Stored dataset items
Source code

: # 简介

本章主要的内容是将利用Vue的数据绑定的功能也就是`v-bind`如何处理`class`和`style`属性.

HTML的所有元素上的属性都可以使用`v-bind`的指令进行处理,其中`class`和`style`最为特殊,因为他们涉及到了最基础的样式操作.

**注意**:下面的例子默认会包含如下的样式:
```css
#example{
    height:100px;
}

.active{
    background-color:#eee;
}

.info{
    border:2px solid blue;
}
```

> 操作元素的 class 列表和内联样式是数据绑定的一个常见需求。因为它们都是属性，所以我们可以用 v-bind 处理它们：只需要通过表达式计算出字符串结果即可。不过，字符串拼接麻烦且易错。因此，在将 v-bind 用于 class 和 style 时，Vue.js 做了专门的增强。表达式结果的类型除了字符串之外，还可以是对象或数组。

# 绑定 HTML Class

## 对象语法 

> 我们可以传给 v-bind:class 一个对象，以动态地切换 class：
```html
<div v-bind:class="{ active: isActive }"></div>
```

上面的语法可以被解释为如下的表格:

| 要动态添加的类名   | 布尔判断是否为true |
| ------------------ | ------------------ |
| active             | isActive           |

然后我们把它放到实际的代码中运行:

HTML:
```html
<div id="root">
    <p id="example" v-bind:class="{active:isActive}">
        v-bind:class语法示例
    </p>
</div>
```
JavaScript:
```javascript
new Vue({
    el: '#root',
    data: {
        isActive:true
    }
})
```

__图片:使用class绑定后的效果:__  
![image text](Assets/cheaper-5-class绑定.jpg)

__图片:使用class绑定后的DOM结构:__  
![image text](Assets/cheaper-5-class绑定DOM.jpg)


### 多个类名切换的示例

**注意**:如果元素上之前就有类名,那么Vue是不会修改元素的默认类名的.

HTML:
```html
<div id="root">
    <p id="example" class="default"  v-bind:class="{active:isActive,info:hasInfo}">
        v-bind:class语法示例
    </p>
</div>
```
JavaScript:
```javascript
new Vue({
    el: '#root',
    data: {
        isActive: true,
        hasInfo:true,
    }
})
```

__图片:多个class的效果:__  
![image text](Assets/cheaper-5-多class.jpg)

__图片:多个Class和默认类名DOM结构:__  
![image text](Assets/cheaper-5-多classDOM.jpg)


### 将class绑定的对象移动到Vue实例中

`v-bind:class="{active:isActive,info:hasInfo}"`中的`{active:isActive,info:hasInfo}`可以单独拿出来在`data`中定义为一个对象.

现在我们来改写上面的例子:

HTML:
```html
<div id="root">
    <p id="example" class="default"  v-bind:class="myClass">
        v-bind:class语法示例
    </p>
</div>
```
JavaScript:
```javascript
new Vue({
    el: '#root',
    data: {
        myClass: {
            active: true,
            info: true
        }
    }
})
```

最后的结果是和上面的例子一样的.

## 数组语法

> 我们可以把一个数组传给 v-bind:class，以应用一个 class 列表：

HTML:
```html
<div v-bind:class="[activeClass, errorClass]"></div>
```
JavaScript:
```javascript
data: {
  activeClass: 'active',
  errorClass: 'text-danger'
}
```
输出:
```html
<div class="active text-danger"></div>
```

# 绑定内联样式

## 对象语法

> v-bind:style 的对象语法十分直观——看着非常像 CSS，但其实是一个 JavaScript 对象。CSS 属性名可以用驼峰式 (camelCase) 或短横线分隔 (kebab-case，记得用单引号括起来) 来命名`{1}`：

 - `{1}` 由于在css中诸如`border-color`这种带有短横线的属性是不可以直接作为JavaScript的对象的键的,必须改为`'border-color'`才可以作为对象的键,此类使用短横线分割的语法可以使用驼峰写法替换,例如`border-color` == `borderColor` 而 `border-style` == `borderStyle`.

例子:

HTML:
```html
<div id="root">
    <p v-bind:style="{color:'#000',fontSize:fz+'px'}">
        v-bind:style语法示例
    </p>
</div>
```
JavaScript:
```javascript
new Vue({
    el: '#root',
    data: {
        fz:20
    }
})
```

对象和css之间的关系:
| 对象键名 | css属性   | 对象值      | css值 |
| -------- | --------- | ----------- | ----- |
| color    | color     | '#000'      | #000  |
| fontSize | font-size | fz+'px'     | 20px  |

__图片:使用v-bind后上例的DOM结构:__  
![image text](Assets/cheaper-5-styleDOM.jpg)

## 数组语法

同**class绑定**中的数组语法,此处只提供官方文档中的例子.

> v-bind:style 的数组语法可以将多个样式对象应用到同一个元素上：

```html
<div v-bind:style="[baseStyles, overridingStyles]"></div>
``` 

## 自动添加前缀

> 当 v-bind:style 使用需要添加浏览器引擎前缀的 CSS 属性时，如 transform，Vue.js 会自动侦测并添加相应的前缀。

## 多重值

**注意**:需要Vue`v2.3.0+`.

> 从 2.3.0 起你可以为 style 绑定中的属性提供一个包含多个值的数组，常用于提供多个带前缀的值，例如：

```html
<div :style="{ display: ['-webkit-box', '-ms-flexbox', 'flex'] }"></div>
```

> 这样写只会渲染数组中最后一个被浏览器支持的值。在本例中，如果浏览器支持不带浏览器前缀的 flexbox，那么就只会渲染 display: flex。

• **Exercise description**
Go through the data above and copy each line in which "Assets" appears.

• **Your response**
![image text](Assets/cheaper-5-class绑定.jpg)
![image text](Assets/cheaper-5-class绑定DOM.jpg)
![image text](Assets/cheaper-5-多class.jpg)
![image text](Assets/cheaper-5-多classDOM.jpg)
![image text](Assets/cheaper-5-styleDOM.jpg)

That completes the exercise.